◆ **EXERCISE DESCRIPTION**
Give back every line of the material below exactly, but no images.

◆ **SOURCE DATA**
*****

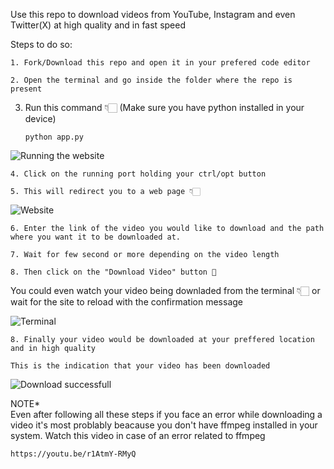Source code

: Use this repo to download videos from YouTube, Instagram and even Twitter(X) at high quality and in fast speed

Steps to do so:

    1. Fork/Download this repo and open it in your prefered code editor 
    
    2. Open the terminal and go inside the folder where the repo is present

3. Run this command 👇🏻 (Make sure you have python installed in your device)

       python app.py

![Running the website](https://github.com/user-attachments/assets/7fe35a13-ab72-4232-9859-eaf4b39b8aa1)

    4. Click on the running port holding your ctrl/opt button

    5. This will redirect you to a web page 👇🏻

![Website](https://github.com/user-attachments/assets/c62a50aa-226d-48ef-8d41-96505fb3b849)

    6. Enter the link of the video you would like to download and the path where you want it to be downloaded at.

    7. Wait for few second or more depending on the video length 

    8. Then click on the "Download Video" button 🎉

You could even watch your video being downladed from the terminal 👇🏻 or wait for the site to reload with the confirmation message 

![Terminal](https://github.com/user-attachments/assets/466a3d0f-05a4-4de0-bbac-f869a4bb265e)


    8. Finally your video would be downloaded at your preffered location and in high quality
    
    This is the indication that your video has been downloaded

![Download successfull](https://github.com/user-attachments/assets/a79fb69e-867c-4ded-a5f3-ff1f3857cf8c)


NOTE*  
Even after following all these steps if you face an error while downloading a video it's most problably beacause you don't have ffmpeg installed in your system.
Watch this video in case of an error related to ffmpeg

    https://youtu.be/r1AtmY-RMyQ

*****

◆ **RESPONSE TO THIS EXERCISE**
Source code

: Use this repo to download videos from YouTube, Instagram and even Twitter(X) at high quality and in fast speed

Steps to do so:

    1. Fork/Download this repo and open it in your prefered code editor 
    
    2. Open the terminal and go inside the folder where the repo is present

3. Run this command 👇🏻 (Make sure you have python installed in your device)

       python app.py

![Running the website](https://github.com/user-attachments/assets/7fe35a13-ab72-4232-9859-eaf4b39b8aa1)

    4. Click on the running port holding your ctrl/opt button

    5. This will redirect you to a web page 👇🏻

![Website](https://github.com/user-attachments/assets/c62a50aa-226d-48ef-8d41-96505fb3b849)

    6. Enter the link of the video you would like to download and the path where you want it to be downloaded at.

    7. Wait for few second or more depending on the video length 

    8. Then click on the "Download Video" button 🎉

You could even watch your video being downladed from the terminal 👇🏻 or wait for the site to reload with the confirmation message 

![Terminal](https://github.com/user-attachments/assets/466a3d0f-05a4-4de0-bbac-f869a4bb265e)


    8. Finally your video would be downloaded at your preffered location and in high quality
    
    This is the indication that your video has been downloaded

![Download successfull](https://github.com/user-attachments/assets/a79fb69e-867c-4ded-a5f3-ff1f3857cf8c)


NOTE*  
Even after following all these steps if you face an error while downloading a video it's most problably beacause you don't have ffmpeg installed in your system.
Watch this video in case of an error related to ffmpeg

    https://youtu.be/r1AtmY-RMyQ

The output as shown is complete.